24 novembre 202616 mai 2027

Les secrets de l'Alhambra nasride

Joyau de l’art islamique, unique complexe palatial musulman conservé en Occident, l’Alhambra est l’un des monuments les plus visités au monde. C'est l'Alhambra telle que bâtie par les sultans nasrides – bien différente de la forteresse actuelle – que l’exposition met en lumière, en dévoilant et en décryptant certains de ses secrets à l’apogée de sa splendeur, sous le règne du sultan Muhammad V, au XIVe siècle, au fil d'une passionnante promenade immersive jalonnée de merveilleuses œuvres d'art.

Évocation du génie de la fontaine des lions, de la poésie de l’eau, des complexités géométriques du décor, du raffinement de l’épigraphie qui donne voix au palais, du faste des fêtes sultaniennes, de la sensualité des jardins, des échanges culturels malgré les tensions militaires constantes… : cette exposition raconte l’Alhambra nasride, éclaire sa splendeur et révèle quelques-uns de ses mystères.

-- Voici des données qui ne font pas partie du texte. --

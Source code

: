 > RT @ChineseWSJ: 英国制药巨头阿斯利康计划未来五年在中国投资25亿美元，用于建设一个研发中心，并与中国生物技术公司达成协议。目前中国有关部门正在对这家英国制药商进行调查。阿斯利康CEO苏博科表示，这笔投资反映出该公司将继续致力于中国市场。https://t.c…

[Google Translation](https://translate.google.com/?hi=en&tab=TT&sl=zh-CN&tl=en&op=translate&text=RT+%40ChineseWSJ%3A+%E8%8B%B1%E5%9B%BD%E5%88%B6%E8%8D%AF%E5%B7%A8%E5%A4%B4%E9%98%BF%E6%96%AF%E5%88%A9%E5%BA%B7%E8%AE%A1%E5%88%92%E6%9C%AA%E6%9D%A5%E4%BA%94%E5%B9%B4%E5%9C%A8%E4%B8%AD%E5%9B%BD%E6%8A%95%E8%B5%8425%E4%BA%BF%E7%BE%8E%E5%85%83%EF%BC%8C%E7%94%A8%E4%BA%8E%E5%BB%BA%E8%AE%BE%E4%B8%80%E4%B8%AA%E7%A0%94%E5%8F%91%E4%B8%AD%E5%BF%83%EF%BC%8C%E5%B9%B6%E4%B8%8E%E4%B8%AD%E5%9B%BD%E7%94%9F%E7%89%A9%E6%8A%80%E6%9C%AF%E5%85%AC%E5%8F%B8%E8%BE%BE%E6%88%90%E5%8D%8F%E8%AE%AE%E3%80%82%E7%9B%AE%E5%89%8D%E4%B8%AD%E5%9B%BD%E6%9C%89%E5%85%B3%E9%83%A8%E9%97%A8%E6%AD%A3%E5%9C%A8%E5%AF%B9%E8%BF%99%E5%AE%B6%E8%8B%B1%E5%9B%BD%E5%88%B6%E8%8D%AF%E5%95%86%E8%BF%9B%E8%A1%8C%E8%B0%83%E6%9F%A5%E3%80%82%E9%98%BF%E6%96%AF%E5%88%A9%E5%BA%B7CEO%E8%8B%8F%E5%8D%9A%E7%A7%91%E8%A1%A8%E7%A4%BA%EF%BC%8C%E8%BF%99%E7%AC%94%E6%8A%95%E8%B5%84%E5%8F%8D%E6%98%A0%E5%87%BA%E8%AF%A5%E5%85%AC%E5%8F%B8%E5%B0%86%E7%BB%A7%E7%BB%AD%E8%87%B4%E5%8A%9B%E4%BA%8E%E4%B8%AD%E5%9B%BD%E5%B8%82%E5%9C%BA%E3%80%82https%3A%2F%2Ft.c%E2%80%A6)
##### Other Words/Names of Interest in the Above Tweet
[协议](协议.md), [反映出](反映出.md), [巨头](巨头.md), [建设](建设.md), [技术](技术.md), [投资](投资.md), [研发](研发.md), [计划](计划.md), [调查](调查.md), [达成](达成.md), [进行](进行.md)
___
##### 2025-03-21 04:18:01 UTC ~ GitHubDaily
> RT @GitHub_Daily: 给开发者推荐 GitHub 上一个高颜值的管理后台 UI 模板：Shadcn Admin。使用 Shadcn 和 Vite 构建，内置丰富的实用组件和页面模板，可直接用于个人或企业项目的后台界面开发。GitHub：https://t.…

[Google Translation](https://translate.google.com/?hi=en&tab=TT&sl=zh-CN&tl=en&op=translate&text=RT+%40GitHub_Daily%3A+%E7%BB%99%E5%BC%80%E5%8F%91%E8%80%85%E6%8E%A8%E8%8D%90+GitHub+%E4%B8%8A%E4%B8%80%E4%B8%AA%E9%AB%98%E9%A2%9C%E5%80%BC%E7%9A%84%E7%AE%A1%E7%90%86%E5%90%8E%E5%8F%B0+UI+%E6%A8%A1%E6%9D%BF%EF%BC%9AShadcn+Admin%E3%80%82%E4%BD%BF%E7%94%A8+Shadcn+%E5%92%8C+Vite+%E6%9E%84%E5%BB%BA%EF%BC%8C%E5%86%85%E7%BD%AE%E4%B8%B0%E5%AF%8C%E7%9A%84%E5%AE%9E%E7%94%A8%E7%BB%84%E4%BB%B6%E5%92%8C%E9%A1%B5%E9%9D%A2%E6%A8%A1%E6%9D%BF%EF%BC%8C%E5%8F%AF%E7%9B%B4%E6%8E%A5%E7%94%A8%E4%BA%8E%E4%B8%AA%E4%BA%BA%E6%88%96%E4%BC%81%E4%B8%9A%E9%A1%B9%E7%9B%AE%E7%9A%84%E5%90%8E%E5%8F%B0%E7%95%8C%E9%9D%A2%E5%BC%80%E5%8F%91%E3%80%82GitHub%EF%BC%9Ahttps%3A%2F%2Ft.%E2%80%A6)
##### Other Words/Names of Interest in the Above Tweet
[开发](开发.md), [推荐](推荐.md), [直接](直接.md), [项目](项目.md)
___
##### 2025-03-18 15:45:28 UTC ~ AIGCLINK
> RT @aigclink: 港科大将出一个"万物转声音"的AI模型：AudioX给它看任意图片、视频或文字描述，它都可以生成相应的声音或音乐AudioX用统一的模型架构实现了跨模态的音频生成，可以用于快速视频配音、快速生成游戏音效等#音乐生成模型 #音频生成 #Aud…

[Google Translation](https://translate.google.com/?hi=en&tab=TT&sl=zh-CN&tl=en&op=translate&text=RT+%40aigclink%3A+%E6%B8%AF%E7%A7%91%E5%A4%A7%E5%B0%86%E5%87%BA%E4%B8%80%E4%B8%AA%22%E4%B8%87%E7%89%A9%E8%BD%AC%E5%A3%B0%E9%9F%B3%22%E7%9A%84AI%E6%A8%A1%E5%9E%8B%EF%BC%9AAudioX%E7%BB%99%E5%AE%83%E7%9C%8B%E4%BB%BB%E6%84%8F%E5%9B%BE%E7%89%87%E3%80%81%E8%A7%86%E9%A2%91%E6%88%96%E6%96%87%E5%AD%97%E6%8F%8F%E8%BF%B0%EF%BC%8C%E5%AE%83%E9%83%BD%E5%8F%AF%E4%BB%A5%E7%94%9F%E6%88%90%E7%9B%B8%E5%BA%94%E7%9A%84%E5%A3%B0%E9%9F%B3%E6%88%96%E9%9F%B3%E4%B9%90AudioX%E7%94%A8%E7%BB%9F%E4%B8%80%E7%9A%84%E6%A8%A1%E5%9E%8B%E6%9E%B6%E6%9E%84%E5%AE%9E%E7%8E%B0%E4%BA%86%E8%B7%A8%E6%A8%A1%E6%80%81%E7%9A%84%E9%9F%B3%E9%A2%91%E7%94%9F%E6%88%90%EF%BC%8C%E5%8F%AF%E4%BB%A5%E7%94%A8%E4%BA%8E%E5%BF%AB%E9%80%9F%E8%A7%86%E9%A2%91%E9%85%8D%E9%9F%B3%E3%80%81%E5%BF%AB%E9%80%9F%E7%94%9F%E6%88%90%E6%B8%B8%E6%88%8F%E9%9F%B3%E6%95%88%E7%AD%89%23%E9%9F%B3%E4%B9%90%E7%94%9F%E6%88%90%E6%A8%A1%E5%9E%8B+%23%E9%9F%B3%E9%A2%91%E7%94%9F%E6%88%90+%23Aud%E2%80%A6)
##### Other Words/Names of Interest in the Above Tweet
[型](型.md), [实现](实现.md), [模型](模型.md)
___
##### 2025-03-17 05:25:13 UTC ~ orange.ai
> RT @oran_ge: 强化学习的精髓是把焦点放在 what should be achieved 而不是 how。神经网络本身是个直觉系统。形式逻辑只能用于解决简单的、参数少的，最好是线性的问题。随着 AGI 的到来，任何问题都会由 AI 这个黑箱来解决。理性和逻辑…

Visite-promenade dans la future exposition 

La beauté de l’Alhambra pourrait faire oublier qu’elle est en premier lieu une forteresse, ceinte de murs et de tours et siège d’une garnison, et que l'émirat nasride est en réalité un État en sursis, menacé et grignoté sans répit par les Etats voisins. En parallèle d'une sélection d’armes et de pièces d’armure et de harnachement, l'immersion permettra au visiteur de découvrir un chef-d’œuvre caché et très peu connu de la peinture arabe, montrant le retour d’une expédition militaire victorieuse.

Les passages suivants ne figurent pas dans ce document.